When the house band finishes their set it’s our turn again, and we manage to get through most of our second show before the boss gets too ridiculous. Once we get the guitars loaded it’ll be Miller time. Actually, it’s been Miller time, or maybe 4:20pm, depending on your preferences, all night.

The Road

Somewhere in Texas

The next gig, tomorrow night, is 500 miles away so we have to spend the night traveling. Our bus is a 40-foot Silver Eagle complete with couch, table, and chairs up front, eight bunks in the middle, and a stateroom for the boss in the back. For up to, and some times past, $200,000 you get all this and a lot more – stereo, microwave, digital TV, XM radio.
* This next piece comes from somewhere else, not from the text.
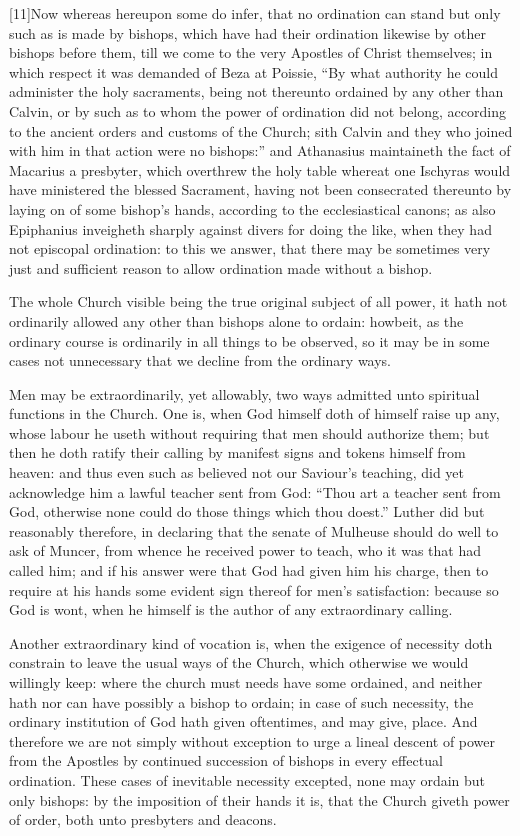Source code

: [11]Now whereas hereupon some do infer, that no ordination can stand but only such as is made by bishops, which have had their ordination likewise by other bishops before them, till we come to the very Apostles of Christ themselves; in which respect it was demanded of Beza at Poissie, “By what authority he could administer the holy sacraments, being not thereunto ordained by any other than Calvin, or by such as to whom the power of ordination did not belong, according to the ancient orders and customs of the Church; sith Calvin and they who joined with him in that action were no bishops:” and Athanasius maintaineth the fact of Macarius a presbyter, which overthrew the holy table  whereat one Ischyras would have ministered the blessed Sacrament, having not been consecrated thereunto by laying on of some bishop’s hands, according to the ecclesiastical canons; as also Epiphanius inveigheth sharply against divers for doing the like, when they had not episcopal ordination: to this we answer, that there may be sometimes very just and sufficient reason to allow ordination made without a bishop.

The whole Church visible being the true original subject of all power, it hath not ordinarily allowed any other than bishops alone to ordain: howbeit, as the ordinary course is ordinarily in all things to be observed, so it may be in some cases not unnecessary that we decline from the ordinary ways.

Men may be extraordinarily, yet allowably, two ways admitted unto spiritual functions in the Church. One is, when God himself doth of himself raise up any, whose labour he useth without requiring that men should authorize them; but then he doth ratify their calling by manifest signs and tokens himself from heaven: and thus even such as believed not our Saviour’s teaching, did yet acknowledge him a lawful teacher sent from God: “Thou art a teacher sent from God, otherwise none could do those things which thou doest.” Luther did but reasonably therefore, in declaring that the senate of Mulheuse should do well to ask of Muncer, from whence he received power to teach, who it was that had called him; and if his answer were that God had given him his charge, then to require at his hands some evident sign thereof for men’s satisfaction: because so God is wont, when he himself is the author of any extraordinary calling.

Another extraordinary kind of vocation is, when the exigence of necessity doth constrain to leave the usual ways of the Church, which otherwise we would willingly keep: where  the church must needs have some ordained, and neither hath nor can have possibly a bishop to ordain; in case of such necessity, the ordinary institution of God hath given oftentimes, and may give, place. And therefore we are not simply without exception to urge a lineal descent of power from the Apostles by continued succession of bishops in every effectual ordination. These cases of inevitable necessity excepted, none may ordain but only bishops: by the imposition of their hands it is, that the Church giveth power of order, both unto presbyters and deacons.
It makes the road a lot easier to handle than it used to be years ago when everyone traveled in a station wagon pulling a trailer.

Once we get the boss hustled off to bed we cook up some nachos (with the hot jalapeno peppers) and ask the piano player for details of his evening’s activities, knowing he would never lie to his pickin’ buddies.

Later, after everyone has gone to bed. I’m nursing one more beer, watching the dark Texas plains slip by our speeding bus. Occasionally a cluster of lights relieves the inky blackness on either side of the seemingly endless ribbon of concrete. There’s not much traffic out, and the CB crackles only sporadically as our driver exchanges Smokey reports with oncoming 18-wheelers. It almost feels like this is my bus, like I can tell him where to take me . . . Well, we’ve got to stop to pick and grin a couple more times and then we can go to the house.

People are always asking me where I’m from and how I attained my present illustrious position, playing for famous Opry acts and riding around the country on a big fancy bus. Well, let me tell you, when I was a mere child I walked two miles through the snow to take guitar lessons from an old black guitar player with one eye . . . not. Here’s the deal with the typical road musician working out of Nashville, Tennessee. He’s been back home in Indiana or Texas or somewhere practicing the instrument of his choice assiduously. All the local players say he’s great, so he packs his axe and his favorite CD’s and comes to Nashville to seek his fortune. All right, mighty fine. Nashville can always use a few more musicians. The way New York can use more concrete. The way Nevada can use more sand.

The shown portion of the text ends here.